In Charlotte Jones’ play Humble Boy, brought to life by the Norwich Players at the Maddermarket Theatre, the pesky insects play a central role in the unfolding story of a recently bereaved Felix Humble.
Giles Coneely takes the lead as the odd eponymous man-child, a theoretical physicist who retains an oddly subservient role to his mother, Flora, and reacts badly to the death of his father, James. He inhabits the character completely, from quivering with emotion in the opening scene through comic, pensive and belligerent turns.

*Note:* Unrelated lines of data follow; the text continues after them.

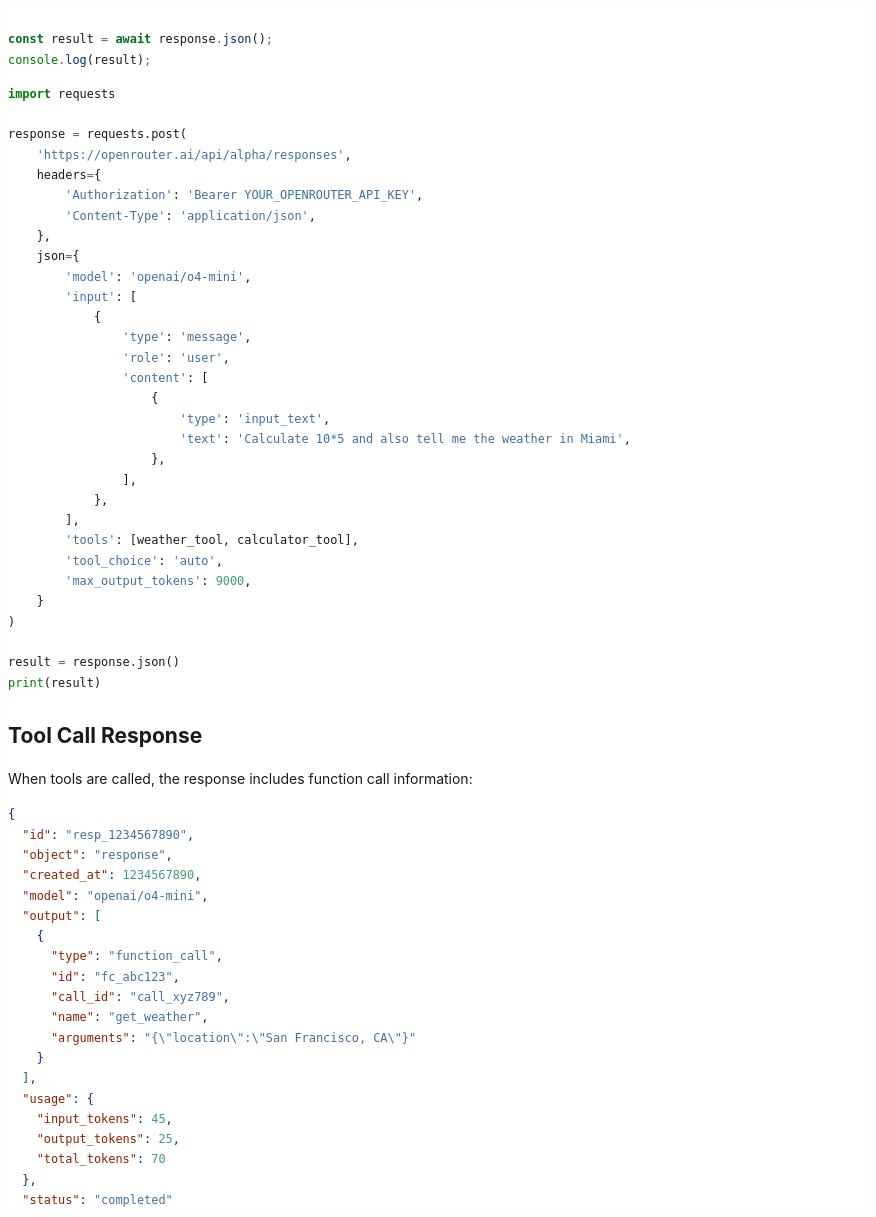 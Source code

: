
   ```typescript title="TypeScript"

  const result = await response.json();
  console.log(result);
  ```

  ```python title="Python"
  import requests

  response = requests.post(
      'https://openrouter.ai/api/alpha/responses',
      headers={
          'Authorization': 'Bearer YOUR_OPENROUTER_API_KEY',
          'Content-Type': 'application/json',
      },
      json={
          'model': 'openai/o4-mini',
          'input': [
              {
                  'type': 'message',
                  'role': 'user',
                  'content': [
                      {
                          'type': 'input_text',
                          'text': 'Calculate 10*5 and also tell me the weather in Miami',
                      },
                  ],
              },
          ],
          'tools': [weather_tool, calculator_tool],
          'tool_choice': 'auto',
          'max_output_tokens': 9000,
      }
  )

  result = response.json()
  print(result)
  ```
</CodeGroup>

## Tool Call Response

When tools are called, the response includes function call information:

```json
{
  "id": "resp_1234567890",
  "object": "response",
  "created_at": 1234567890,
  "model": "openai/o4-mini",
  "output": [
    {
      "type": "function_call",
      "id": "fc_abc123",
      "call_id": "call_xyz789",
      "name": "get_weather",
      "arguments": "{\"location\":\"San Francisco, CA\"}"
    }
  ],
  "usage": {
    "input_tokens": 45,
    "output_tokens": 25,
    "total_tokens": 70
  },
  "status": "completed"
```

Zanna Foley-Davies has an icy detachment as Flora while Robert Barr is full of life as her bombastic suitor, the coarse travel impresario George Pye.
His daughter, and sometime paramour of Felix, Rosie is given quiet composure by Gemma Morris; she brings a compassionate and steely core with occasional flashes of cold sharp metal.

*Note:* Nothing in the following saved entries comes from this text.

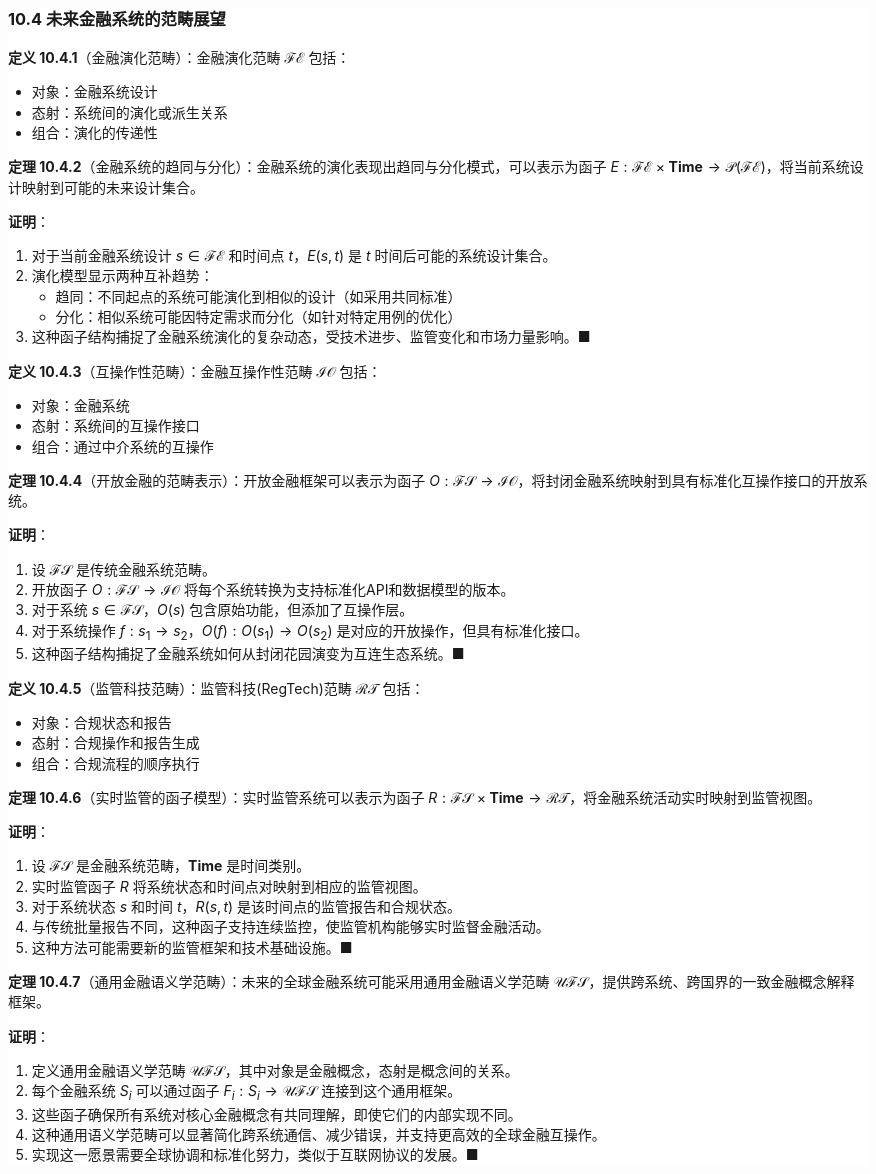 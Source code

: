 ### 10.4 未来金融系统的范畴展望

**定义 10.4.1**（金融演化范畴）：金融演化范畴 $\mathcal{FE}$ 包括：

- 对象：金融系统设计
- 态射：系统间的演化或派生关系
- 组合：演化的传递性

**定理 10.4.2**（金融系统的趋同与分化）：金融系统的演化表现出趋同与分化模式，可以表示为函子 $E: \mathcal{FE} \times \mathbf{Time} \rightarrow \mathcal{P}(\mathcal{FE})$，将当前系统设计映射到可能的未来设计集合。

**证明**：

1. 对于当前金融系统设计 $s \in \mathcal{FE}$ 和时间点 $t$，$E(s, t)$ 是 $t$ 时间后可能的系统设计集合。
2. 演化模型显示两种互补趋势：
   - 趋同：不同起点的系统可能演化到相似的设计（如采用共同标准）
   - 分化：相似系统可能因特定需求而分化（如针对特定用例的优化）
3. 这种函子结构捕捉了金融系统演化的复杂动态，受技术进步、监管变化和市场力量影响。■

**定义 10.4.3**（互操作性范畴）：金融互操作性范畴 $\mathcal{IO}$ 包括：

- 对象：金融系统
- 态射：系统间的互操作接口
- 组合：通过中介系统的互操作

**定理 10.4.4**（开放金融的范畴表示）：开放金融框架可以表示为函子 $O: \mathcal{FS} \rightarrow \mathcal{IO}$，将封闭金融系统映射到具有标准化互操作接口的开放系统。

**证明**：

1. 设 $\mathcal{FS}$ 是传统金融系统范畴。
2. 开放函子 $O: \mathcal{FS} \rightarrow \mathcal{IO}$ 将每个系统转换为支持标准化API和数据模型的版本。
3. 对于系统 $s \in \mathcal{FS}$，$O(s)$ 包含原始功能，但添加了互操作层。
4. 对于系统操作 $f: s_1 \rightarrow s_2$，$O(f): O(s_1) \rightarrow O(s_2)$ 是对应的开放操作，但具有标准化接口。
5. 这种函子结构捕捉了金融系统如何从封闭花园演变为互连生态系统。■

**定义 10.4.5**（监管科技范畴）：监管科技(RegTech)范畴 $\mathcal{RT}$ 包括：

- 对象：合规状态和报告
- 态射：合规操作和报告生成
- 组合：合规流程的顺序执行

**定理 10.4.6**（实时监管的函子模型）：实时监管系统可以表示为函子 $R: \mathcal{FS} \times \mathbf{Time} \rightarrow \mathcal{RT}$，将金融系统活动实时映射到监管视图。

**证明**：

1. 设 $\mathcal{FS}$ 是金融系统范畴，$\mathbf{Time}$ 是时间类别。
2. 实时监管函子 $R$ 将系统状态和时间点对映射到相应的监管视图。
3. 对于系统状态 $s$ 和时间 $t$，$R(s, t)$ 是该时间点的监管报告和合规状态。
4. 与传统批量报告不同，这种函子支持连续监控，使监管机构能够实时监督金融活动。
5. 这种方法可能需要新的监管框架和技术基础设施。■

**定理 10.4.7**（通用金融语义学范畴）：未来的全球金融系统可能采用通用金融语义学范畴 $\mathcal{UFS}$，提供跨系统、跨国界的一致金融概念解释框架。

**证明**：

1. 定义通用金融语义学范畴 $\mathcal{UFS}$，其中对象是金融概念，态射是概念间的关系。
2. 每个金融系统 $S_i$ 可以通过函子 $F_i: S_i \rightarrow \mathcal{UFS}$ 连接到这个通用框架。
3. 这些函子确保所有系统对核心金融概念有共同理解，即使它们的内部实现不同。
4. 这种通用语义学范畴可以显著简化跨系统通信、减少错误，并支持更高效的全球金融互操作。
5. 实现这一愿景需要全球协调和标准化努力，类似于互联网协议的发展。■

Family friend Mercy Lott, played by Ros Mace, starts as a (slightly empty) comic foil but comes in to her own with a compelling and caustic speech towards the close, and the small cast is completed by Terry Cant as the quietly dignified gardener Jim.
The play has multiple illusions to Shakespeare’s Hamlet and is part of the Maddermarket’s celebration of the 450th anniversary of the Bard’s birth, but it wears its literariness lightly. The text is clever and poignant, but it is mostly funny; as one character remarks, this can’t be made a tragedy.
Tony Fullwood’s direction is steady and unpretentious, working with Paul Stimpson’s neat and thoughtful design to bring the drama to the fore. The play, after all, is the thing – and this one deserves to catch your attention.